Bizde en başta kadın kadını yargılar zaten. Sokakta minik etekli, biraz da gösterişli bir kadın yürüdüğü zaman erkeklerin dikkatini çekmekle beraber en büyük öfke ve nefret bakışları hemcinslerimizden gelir. Belki rekabet duygusu, belki düzgün otur, onu giyme, bunu yapma diyen toplumun baskısıyla yetişmiş kadınlar özgürce giyinen kadına karşı bir öfke duyuyor.

Dolayısıyla ilk okları da biz fırlatıyoruz.
- Özge Özder’in içinde başka kadınlar var mı? Bastırdığınız, zaman zaman ortaya çıkardığınız?
Aslında bana zarar veren yönlerimden arınmaya çalışıyorum. Mükemmeliyetçi biriyim. Bu konuda kendime defans koymaya çalışıyorum, ’Bu kadar kafana takma ve kendini yorma’ diyorum. Çünkü dört dörtlük olmayı isteyince en ufak bir kusurda ondan tamamen vazgeçme noktasına geliyorum. Bu çok yıpratıcı. Şimdi o kadar sivri değilim. Tutkulu biriyim. İşimi tutkuyla yapıyorum, aşık olduğum insanı tutkuyla seviyorum. Hayvanlarla aram çok iyi, yemeği tutkuyla yapıyorum. Duygusundan keyif alan biriyim. Hüzünlü bir yapım da var ama onu da dramatik rollerde kazıyıp çıkarıyorum. Değişik değişik Özgeler var.

KENDİMLE ÇOK SAVAŞIRIM

- Elif Özge adınız. Özge savaşçı yanım demişsiniz. Savaşçı Özge nasıldır, kimlerle savaşır?

Aslında Özge en çok kendiyle savaşır. Elif’i açıp içimi gösterdiğimde bunu kötüye kullanan, bu açık yarayı deşeyim, yaralayayım diye uğraşan insanlara karşı Elif’i korumak için savaşır.

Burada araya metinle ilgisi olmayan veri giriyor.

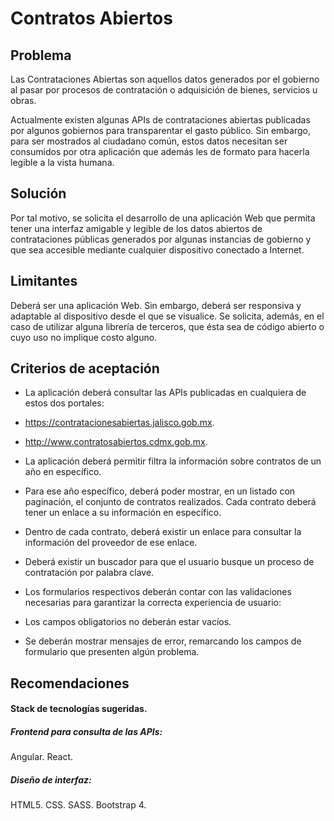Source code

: # Contratos Abiertos

## Problema

Las Contrataciones Abiertas son aquellos datos generados por el gobierno al pasar por procesos de contratación o adquisición de bienes, servicios u obras.

Actualmente existen algunas APIs de contrataciones abiertas publicadas por algunos gobiernos para transparentar el gasto público. Sin embargo, para ser mostrados al ciudadano común, estos datos necesitan ser consumidos por otra aplicación que además les de formato para hacerla legible a la vista humana.

## Solución

Por tal motivo, se solicita el desarrollo de una aplicación Web que permita tener una interfaz amigable y legible de los datos abiertos de contrataciones públicas generados por algunas instancias de gobierno y que sea accesible mediante cualquier dispositivo conectado a Internet. 

## Limitantes

Deberá ser una aplicación Web. Sin embargo, deberá ser responsiva y adaptable al dispositivo desde el que se visualice. Se solicita, además, en el caso de utilizar alguna librería de terceros, que ésta sea de código abierto o cuyo uso no implique costo alguno. 

## Criterios de aceptación

- La aplicación deberá consultar  las APIs publicadas en cualquiera de estos dos portales: 

 - https://contratacionesabiertas.jalisco.gob.mx. 

 - http://www.contratosabiertos.cdmx.gob.mx. 

- La aplicación deberá permitir filtra la información sobre contratos de un año en específico. 

- Para ese año específico, deberá poder mostrar, en un listado con paginación, el conjunto de contratos realizados. Cada contrato deberá tener un enlace a su información en específico. 

- Dentro de cada contrato, deberá existir un enlace para consultar la información del proveedor de ese enlace. 

- Deberá existir un buscador para que el usuario busque un proceso de contratación por palabra clave. 

- Los formularios respectivos deberán contar con las validaciones necesarias para garantizar la correcta experiencia de usuario: 

 - Los campos obligatorios no deberán estar vacíos. 

 - Se deberán mostrar mensajes de error, remarcando los campos de formulario que presenten algún problema. 

 

## Recomendaciones

#### Stack de tecnologías sugeridas. 

##### Frontend para consulta de las APIs: 
Angular.
React.

##### Diseño de interfaz: 

HTML5. 
CSS. 
SASS. 
Bootstrap 4.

- Özge’yle Elif çatışır mı?
Birileriyle tanıştığımızda, hayatımıza yeni aldığımızda kendimizi korumak istiyoruz. O iki kişiden biri kendini gerçek anlamda gösterdiğinde aslında diğerine bir davetiye vermiş oluyor. Karşıdaki bu davetiyeyi ya kendini ortaya koymak için ya da karşısındaki yaralamak için açık kapı gibi kullanıyor. Yoksa hepimizin kendini koruyan savunma tarafı, bir de dokundurmak istemediği çocuksu tarafı var. Bunlar birbirleriyle çatışmıyor da, birbirlerini koruyor. 

- Siz peki hayatınıza kolaylıkla yeni insanlar alır mısınız?
Karşıdan aldığım enerji çok önemli. Sizinle konuşurken şu an çok net gözlerinize bakabiliyorum. Çünkü karşımda yargısız bir bakış var. Ama başka türlü bir bakışla karşılaşsam hayatıma devam edebilmek için o perdeyi çekmek zorundayım.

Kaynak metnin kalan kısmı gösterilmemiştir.